### Exercise aim:
Set down the line that contains "Code Companyが完成しました！PRESIDENTに指示を出してください！** 🚀" and every line after it to the end of the entries, exactly as they stand and nothing more.

[Stored data]
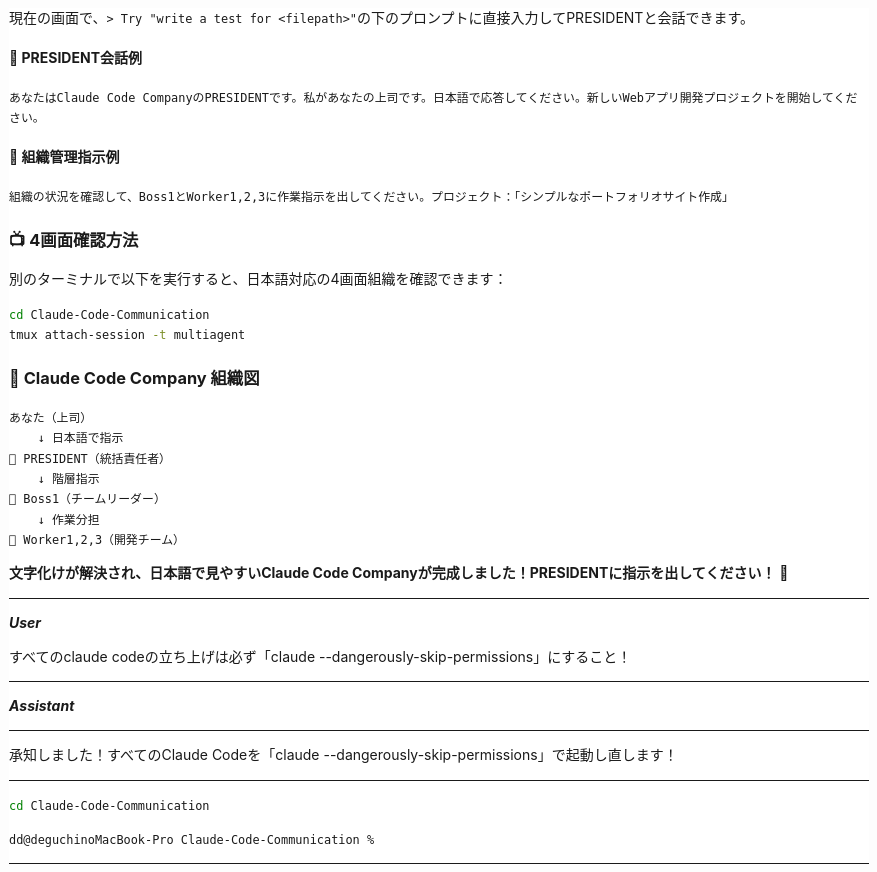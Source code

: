 現在の画面で、`> Try "write a test for <filepath>"`の下のプロンプトに直接入力してPRESIDENTと会話できます。

#### **🎯 PRESIDENT会話例**
```
あなたはClaude Code CompanyのPRESIDENTです。私があなたの上司です。日本語で応答してください。新しいWebアプリ開発プロジェクトを開始してください。
```

#### **🎯 組織管理指示例**
```
組織の状況を確認して、Boss1とWorker1,2,3に作業指示を出してください。プロジェクト：「シンプルなポートフォリオサイト作成」
```

### 📺 **4画面確認方法**
別のターミナルで以下を実行すると、日本語対応の4画面組織を確認できます：
```bash
cd Claude-Code-Communication
tmux attach-session -t multiagent
```

### 🏢 **Claude Code Company 組織図**
```
あなた（上司）
    ↓ 日本語で指示
👑 PRESIDENT（統括責任者）
    ↓ 階層指示
🎯 Boss1（チームリーダー）
    ↓ 作業分担
👷 Worker1,2,3（開発チーム）
```

**文字化けが解決され、日本語で見やすいClaude Code Companyが完成しました！PRESIDENTに指示を出してください！** 🚀

---

_**User**_

すべてのclaude codeの立ち上げは必ず「claude --dangerously-skip-permissions」にすること！

---

_**Assistant**_



---

承知しました！すべてのClaude Codeを「claude --dangerously-skip-permissions」で起動し直します！

---

```bash
cd Claude-Code-Communication
```

```
dd@deguchinoMacBook-Pro Claude-Code-Communication % 

```

---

### Written answer:
**文字化けが解決され、日本語で見やすいClaude Code Companyが完成しました！PRESIDENTに指示を出してください！** 🚀

---

_**User**_

すべてのclaude codeの立ち上げは必ず「claude --dangerously-skip-permissions」にすること！

---

_**Assistant**_



---

承知しました！すべてのClaude Codeを「claude --dangerously-skip-permissions」で起動し直します！

---

```bash
cd Claude-Code-Communication
```

```
dd@deguchinoMacBook-Pro Claude-Code-Communication % 

```

---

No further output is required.